**Assigned task:** Transcribe exactly the span of lines that begins the records and ends with the line holding "# Future Work", both boundary lines included.

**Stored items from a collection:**
____________

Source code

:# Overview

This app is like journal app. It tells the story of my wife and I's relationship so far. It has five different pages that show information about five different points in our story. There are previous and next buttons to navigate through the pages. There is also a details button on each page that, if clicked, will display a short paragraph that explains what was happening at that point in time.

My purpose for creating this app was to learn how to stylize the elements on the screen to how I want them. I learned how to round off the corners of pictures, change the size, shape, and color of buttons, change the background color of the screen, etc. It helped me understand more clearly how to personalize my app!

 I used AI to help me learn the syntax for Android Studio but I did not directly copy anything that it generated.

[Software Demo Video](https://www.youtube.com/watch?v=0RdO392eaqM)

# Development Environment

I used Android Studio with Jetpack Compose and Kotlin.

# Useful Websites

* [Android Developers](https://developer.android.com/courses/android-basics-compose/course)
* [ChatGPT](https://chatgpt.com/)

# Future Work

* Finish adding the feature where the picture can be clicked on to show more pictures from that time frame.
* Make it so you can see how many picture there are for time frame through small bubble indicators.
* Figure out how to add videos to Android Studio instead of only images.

____________

**Answer to this problem:**
Source code

:# Overview

This app is like journal app. It tells the story of my wife and I's relationship so far. It has five different pages that show information about five different points in our story. There are previous and next buttons to navigate through the pages. There is also a details button on each page that, if clicked, will display a short paragraph that explains what was happening at that point in time.

My purpose for creating this app was to learn how to stylize the elements on the screen to how I want them. I learned how to round off the corners of pictures, change the size, shape, and color of buttons, change the background color of the screen, etc. It helped me understand more clearly how to personalize my app!

 I used AI to help me learn the syntax for Android Studio but I did not directly copy anything that it generated.

[Software Demo Video](https://www.youtube.com/watch?v=0RdO392eaqM)

# Development Environment

I used Android Studio with Jetpack Compose and Kotlin.

# Useful Websites

* [Android Developers](https://developer.android.com/courses/android-basics-compose/course)
* [ChatGPT](https://chatgpt.com/)

# Future Work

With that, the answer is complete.